(Engelliler haftasına ithafen)

Biliyorum,ben insanlığın, toplumun ve kurumların üstünde bir kamburum. Nereye konulacağım. Sevab mı, günah mı , sevilen mi,itilen mi ya da sürekli acınacak biri mi? Bir kimlik istiyorum.

   Bu yüzden özrüm kabulümdür diyerek başlar hikayem.

 

Anne; en çok seni yoruyorum . Diğer kardeşlerim yemeğini hemen yerken ,ben daha yeni başlıyorum.Bir kaşık tutmayı bile beceremiyorum.sofrayı da kirletiyorum.Ne yapsam bilmiyorum.

     Özrüm kabulümdür.

 

Bir yere gideceğin zaman benim yüzümden hep 10-15 dk geç kalıyorsun. Elbisemi bile . Giyemiyorum tek başıma. Ayakkabılarımı da. Gittiğin yerlerde de rahat bırakmıyorum seni. Doğru dürüst çay içemiyorsun, sohbet edemiyorsun. Bazen toplum içinde de rezil ediyorum sizi, hele lokantaya falan gidince, masaya yemek dökünce yada üstümü başımı kirletince, ne kadar da mahcup ediyorum sizi affet anneciğim.  

        

         Özrüm kabulümdür.

 

Tuvalete de tek başıma gidemiyorum, Diğer kardeşlerim gibi. Bazen düğmelerimi açana kadar ıslatıyorum üstümü, etrafımı özür dilerim anne.

Evet baba seni de üzdüm.
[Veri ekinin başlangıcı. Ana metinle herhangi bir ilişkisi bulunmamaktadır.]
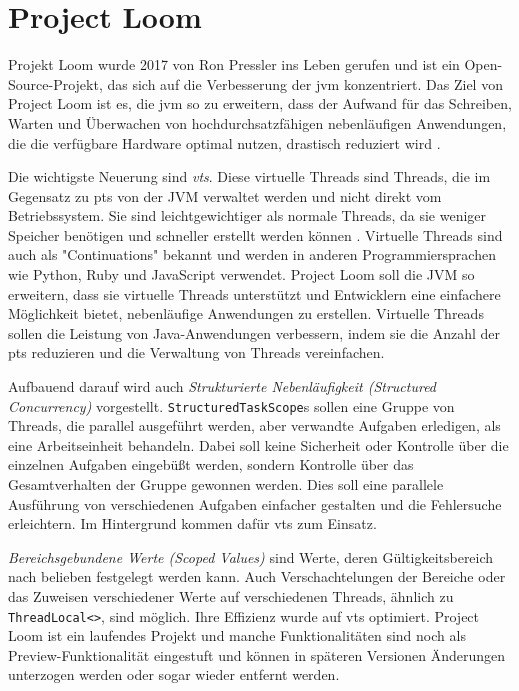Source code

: \chapter{Project Loom}
\label{cha:ProjectLoom}

    Projekt Loom wurde 2017 von Ron Pressler ins Leben gerufen und ist ein Open-Source-Projekt, 
    das sich auf die Verbesserung der \gls{jvm} konzentriert. Das Ziel von Project Loom ist es, 
    die \gls{jvm} so zu erweitern, dass der Aufwand für das Schreiben, Warten und Überwachen von hochdurchsatzfähigen nebenläufigen Anwendungen,
    die die verfügbare Hardware optimal nutzen, drastisch reduziert wird \cite{ProjectLoom}.

    Die wichtigste Neuerung sind \emph{\Glspl{vt}}.
    Diese virtuelle Threads sind Threads, die im Gegensatz zu \Glspl{pt} von der JVM verwaltet werden und nicht direkt vom Betriebssystem. 
    Sie sind leichtgewichtiger als normale Threads, da sie weniger Speicher benötigen und schneller erstellt werden können \cite{JEP444}.
    Virtuelle Threads sind auch als "Continuations" bekannt und werden in anderen Programmiersprachen wie Python, Ruby und JavaScript verwendet.
    Project Loom soll die JVM so erweitern, dass sie virtuelle Threads unterstützt und Entwicklern eine einfachere Möglichkeit bietet,
    nebenläufige Anwendungen zu erstellen. Virtuelle Threads sollen die Leistung von Java-Anwendungen verbessern, indem sie die Anzahl der \Glspl{pt} reduzieren und 
    die Verwaltung von Threads vereinfachen. 

    Aufbauend darauf wird auch \emph{Strukturierte Nebenläufigkeit (Structured Concurrency)} vorgestellt.
    \texttt{StructuredTaskScope}s sollen eine Gruppe von Threads, die parallel ausgeführt werden, aber verwandte Aufgaben erledigen, als eine Arbeitseinheit behandeln. 
    Dabei soll keine Sicherheit oder Kontrolle über die einzelnen Aufgaben eingebüßt werden, sondern Kontrolle über das Gesamtverhalten der Gruppe gewonnen werden.
    Dies soll eine parallele Ausführung von verschiedenen Aufgaben einfacher gestalten und die Fehlersuche erleichtern.
    Im Hintergrund kommen dafür \Glspl{vt} zum Einsatz. \cite{JEP453}

    \emph{Bereichsgebundene Werte (Scoped Values)} sind Werte, deren Gültigkeitsbereich nach belieben festgelegt werden kann.
    Auch Verschachtelungen der Bereiche oder das
    Zuweisen verschiedener Werte auf verschiedenen Threads, ähnlich zu \texttt{ThreadLocal<>}, sind möglich. Ihre Effizienz wurde auf \Glspl{vt} optimiert.
    \cite{JEP481}
    Project Loom ist ein laufendes Projekt und manche Funktionalitäten sind noch als Preview-Funktionalität eingestuft und können in späteren Versionen Änderungen 
    unterzogen werden oder sogar wieder entfernt werden.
Senin diğer çocukların gibi tuttuğunu koparan, yani aslan gibi olamadım hiçbir zaman. Bir işin ucundan tutamadım belki, baba sözcüğünü bile çıkarırken ne kadar zorlandığımı görüyorsun ,belki içinden kızıyorsun da, daha baba diyemeyen birinden ne beklenir ki diye hayıflandın belki de , senin için diğer insanların yanında bir utanç abidesi oldum.

        Özrüm kabulümdür.

 

Okulda genelde en arka sıraya oturturlar. Anlamam; Okumadan yazmadan diye.İlk günden geride kalırım hep. Parmağımı görmez öğretmenim, bir anda arkadaşlarım taksi olur, ben kağnı, onlar tavşan olur ,ben kaplumbağa. Başımda okşanmaz diğer çocuklar gibi. Sınıfta bir şeylere çarpsam kırılır, kırmasam bile adıma yazılır. Ne yapsam öğretmenim.

Özrüm kabulümdür.

 

Ellerimden tutar mısınız arkadaşlar; Beni de mendil kapmaca, yakan top oyunlarına alır mısınız? Bende atabilirim, sizin kadar hızlı olmasa da. Bende gülmeyi biliyorum, konuşmayı da.Sadece göremiyorum.

         Özrüm kabulümdür.

Sizlerden de özür dilerim kalabalıklar, yürüyemiyorum. Karşıya geçmem gerek. Benim yüzümden trafik allak bullak oldu,çok utandım. Belki de bir çok beddua yedim. Yürüyemiyorsan otur oturduğun yerde diye.

        Özrüm kabulümdür.

 

Usta bak ben burada çalışabilirim, şunun ucundan tutabilirim,Ya! hiç yoktan getir götür işine bakabilirim .Evrak takip ederim. O da olmazsa çay veririm gelen gidene , buraları temizlerim.Yani bir işim olsun. Bende aranızda olayım, kulaklarım duymaz ama anlarım bende neyin ne olduğunu. Konuşulandan,ne söylendiğinden,iyi mi,kötü mü,şikayet etmem. Yeter ki burada çalışayım. Merak etmeyin, duymam. Hakkımda ne söylediğinizi bilin.

         Özrüm kabulümdür.

Deniz  yıldızlarına benzeriz biz, karaya vurduğumuzda birisinin bizi denize atmasını bekleriz. Elimizden tutun bizde sizlerdeniz aynı dünyanın insanlarıyız, aynı hava, aynı su, aynı gökyüzü ve dünyanın bütün güzel renklerine ortağız. Belki görmüyoruz.duymuyoruz,anlamıyor görünebiliriz ama inanın sizin kadar hissedebiliyoruz.

Onun için bir gün herkes özürlü olabilir yani hepimiz potansiyel engelliyiz.